Zebrafish cldna and cldnb mark the earliest developmental stages of the acoustico-lateralis system. (a) Material dissected for the subtractive cDNA hybridization: ear region in yellow; head and tail regions in mauve. [Reprinted with permission from ref. (Copyright 1995, Wiley-Liss, a subsidiary of John Wiley & Sons, Inc.)]. (b and f–h) Whole-mount in situ hybridizations with antisense probes for cldna, which labels the developing ear, and krox20, which marks hindbrain rhombomeres 3 and 5. (c–e) Immunofluorescence detection of Cldna protein throughout the cell membranes of the otic vesicle after acetone permeabilization (c and d), but only at the apical surface of the sensory epithelium, the location of tight junctions, after detergent extraction (e; Cldna in red, nuclei in green).
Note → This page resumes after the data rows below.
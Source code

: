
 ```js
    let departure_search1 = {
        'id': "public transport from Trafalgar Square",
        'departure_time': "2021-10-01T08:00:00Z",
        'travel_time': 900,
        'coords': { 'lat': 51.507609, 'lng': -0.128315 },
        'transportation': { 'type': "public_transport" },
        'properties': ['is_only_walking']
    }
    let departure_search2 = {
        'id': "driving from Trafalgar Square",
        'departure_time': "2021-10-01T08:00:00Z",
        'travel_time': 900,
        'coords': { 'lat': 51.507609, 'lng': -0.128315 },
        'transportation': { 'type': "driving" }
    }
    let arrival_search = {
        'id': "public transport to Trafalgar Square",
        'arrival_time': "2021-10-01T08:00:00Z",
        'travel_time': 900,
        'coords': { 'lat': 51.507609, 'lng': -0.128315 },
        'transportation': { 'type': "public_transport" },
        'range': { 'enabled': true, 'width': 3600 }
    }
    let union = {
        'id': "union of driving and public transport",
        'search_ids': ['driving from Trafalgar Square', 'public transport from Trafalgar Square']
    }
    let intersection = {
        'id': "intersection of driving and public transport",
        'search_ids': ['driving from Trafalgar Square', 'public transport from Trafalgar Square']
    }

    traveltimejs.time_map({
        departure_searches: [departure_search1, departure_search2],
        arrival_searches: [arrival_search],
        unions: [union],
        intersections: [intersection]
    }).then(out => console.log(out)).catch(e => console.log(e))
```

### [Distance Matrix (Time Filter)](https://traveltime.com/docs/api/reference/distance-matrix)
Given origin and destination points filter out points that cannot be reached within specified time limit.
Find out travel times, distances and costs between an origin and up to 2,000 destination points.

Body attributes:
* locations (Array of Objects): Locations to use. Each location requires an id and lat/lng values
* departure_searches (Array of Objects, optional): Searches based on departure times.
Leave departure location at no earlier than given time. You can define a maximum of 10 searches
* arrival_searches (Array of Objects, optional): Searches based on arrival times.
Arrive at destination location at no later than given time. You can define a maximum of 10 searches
Each panel shows the combination of several adjacent confocal sections; in d, the vesicle was sectioned tangentially. (i–k) Whole-mount in situ hybridizations with antisense probes for cldnb, which labels placodal structures, including those of the ear and lateral-line organ, and for krox20. (k) Migrating placode of the posterior lateral line, with brown pigment cells and boundaries between somites 19 and 22 marked by slanted lines. Views are lateral (a, c–e, and k), dorsolateral (b), or dorsal (f–j), all with anterior to the left, and of whole embryos (a, b, and f–i) or details (c–e, j, and k); in i and j, the specimens have been flattened. L, lumen of the otic vesicle; A, apical surface of the otic vesicle's epithelium; HC, hair-cell nuclei; SC, supporting-cell nuclei; r3 and r5, hindbrain rhombomeres 3 and 5; OF, otic field; Olf, olfactory placode; OP, otic placode; PD, pronephric duct; ALL, anterior lateral-line placode; OV, otic vesicle; PLL, posterior lateral-line placode.

Figure 2

Zebrafish paralogs cldna and cldnb are orthologs of mammalian claudins 3–6 and 9. This 50% majority consensus tree with compatible groupings was reconstructed from the alignment in Fig. 5 by using maximum-likelihood distances and a heuristic tree-search algorithm (41) and rooted for display purposes with HrCldna from Halocynthia roretzi as the outgroup. Numbers indicate the percentage of 1,000 bootstrap replicates that support the adjacent node. Zebrafish proteins are shown in red, human and urochordate in black; introns in the coding region (Table 1) and the linkage group or chromosome of the corresponding gene (Table 2) are listed in parentheses. Claudins whose genes contain multiple introns in their coding regions are shaded in gray. CLDN12 and Cldn12 appear to be tetraspanins, but only distant relatives of the other claudins; their common branch (dashed line) was shortened to two-fifths to conserve space. Mouse Cldn13 was omitted from this tree because its placement, either with CLDN3 and CLDN4 or with CLDN12 and Cldn12, was the least consistent among bootstrap replicates and its omission markedly increased the tree's likelihood.

Figure 3

Orthologs of zebrafish cldna and cldnb are expressed in vertebrate primordia. (a) Conserved syntenies between zebrafish linkage groups 15 and 21, which harbor paralogous clusters of claudin genes that include cldna and cldnb, and human chromosome 7, which contains CLDN3 and CLDN4. We mapped putative zebrafish orthologs of six genes from the vicinity of CLDN3 and CLDN4 (45); two of them, hip1 and wbscr1, occur in LG15 near cldna (Table 2). In addition, zebrafish LG21 harbors the ortholog of the human CCT6A gene on 7p11 (46). (b) In situ hybridization of a stage 30 X. laevis embryo with an antisense probe for frog cldna. (c–e) In situ hybridizations of mouse embryos between embryonic days 9.0 and 9.5 with antisense probes for Cldn3, Cldn4, and Cldn6. All views are lateral. BA, branchial arches; OV, otic vesicle; PD, pronephric duct; TB, tail bud; Olf, olfactory placode; FB, forelimb bud.

Figure 4

Concurrent evolution of the claudin family and the vertebrate body plan. The number of distinct claudin genes found to date in each clade is given in brackets. The appearance of those vertebrate characters that we found to be associated with claudin expression is indicated beside the stem lineage (13). Arrows indicate two presumptive genome duplications (16); a third genome duplication may have taken place in ray-finned fishes alone (15, 47).